» Prompt:
Go through the records and filter out every line lacking the word "post"; copy the lines that remain.

» Exercise material:
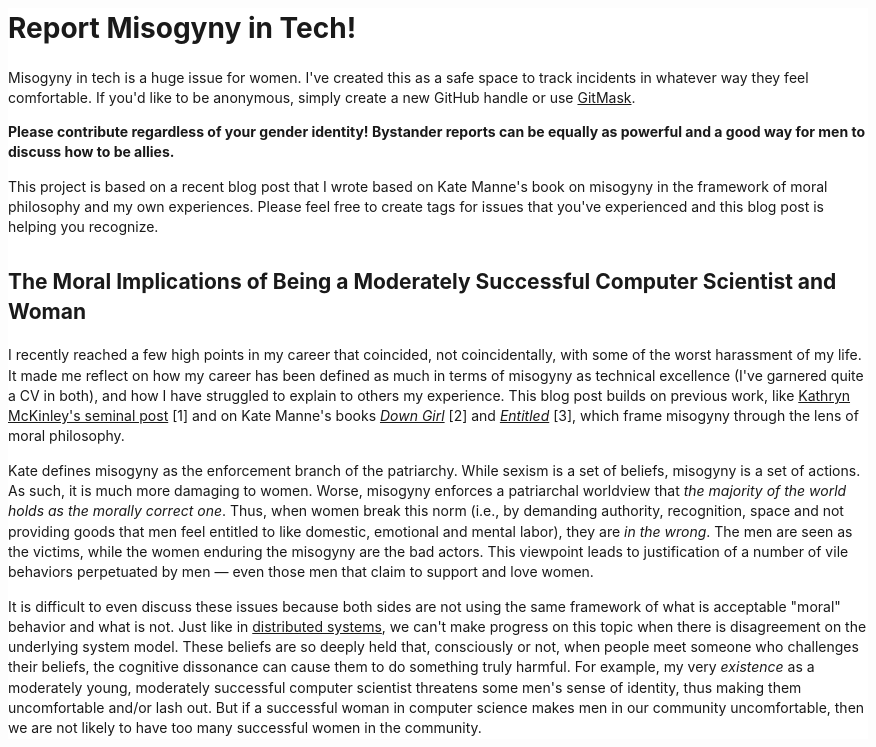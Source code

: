 # Report Misogyny in Tech!

Misogyny in tech is a huge issue for women. I've created this as a
safe space to track incidents in whatever way they feel
comfortable. If you'd like to be anonymous, simply create a new GitHub
handle or use [GitMask](https://www.gitmask.com).

**Please contribute regardless of your gender identity! Bystander reports can
be equally as powerful and a good way for men to discuss how to be allies.**

This project is based on a recent blog post that I wrote based
on Kate Manne's book on misogyny in the framework of moral philosophy
and my own experiences. Please feel free to create tags for issues
that you've experienced and this blog post is helping you recognize.

## The Moral Implications of Being a Moderately Successful Computer Scientist and Woman

I recently reached a few high points in my career that coincided, not
coincidentally, with some of the worst harassment of my life. It made
me reflect on how my career has been defined as much in terms of
misogyny as technical excellence (I've garnered quite a CV in both),
and how I have struggled to explain to others my experience. This
blog post builds on previous work, like [Kathryn McKinley's seminal
post](https://www.sigarch.org/what-happens-to-us-does-not-happen-to-most-of-you/)
[1] and on Kate Manne's books [*Down
Girl*](http://www.katemanne.net/down-girl.html) [2] and
[*Entitled*](http://www.katemanne.net/entitled.html) [3], which frame
misogyny through the lens of moral philosophy.

Kate defines misogyny as the enforcement branch of the patriarchy.
While sexism is a set of beliefs, misogyny is a set of actions. As
such, it is much more damaging to women. Worse, misogyny enforces a
patriarchal worldview that *the majority of the world holds as the
morally correct one*. Thus, when women break this norm (i.e., by
demanding authority, recognition, space and not providing goods that
men feel entitled to like domestic, emotional and mental labor), they
are *in the wrong*. The men are seen as the victims, while the women
enduring the misogyny are the bad actors. This viewpoint leads to
justification of a number of vile behaviors perpetuated by men — even
those men that claim to support and love women.

It is difficult to even discuss these issues because both sides are not
using the same framework of what is acceptable "moral" behavior and
what is not. Just like in [distributed
systems](https://irenezhang.net/blog/2016/01/11/consistency.html), we
can't make progress on this topic when there is disagreement on the
underlying system model. These beliefs are so deeply held that,
consciously or not, when people meet someone who challenges their
beliefs, the cognitive dissonance can cause them to do something truly
harmful. For example, my very *existence* as a moderately young,
moderately successful computer scientist threatens some men's sense of
identity, thus making them uncomfortable and/or lash out. But if a
successful woman in computer science makes men in our community
uncomfortable, then we are not likely to have too many successful
women in the community.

» Output of the exercise:
This project is based on a recent blog post that I wrote based
that you've experienced and this blog post is helping you recognize.
blog post builds on previous work, like [Kathryn McKinley's seminal
post](https://www.sigarch.org/what-happens-to-us-does-not-happen-to-most-of-you/)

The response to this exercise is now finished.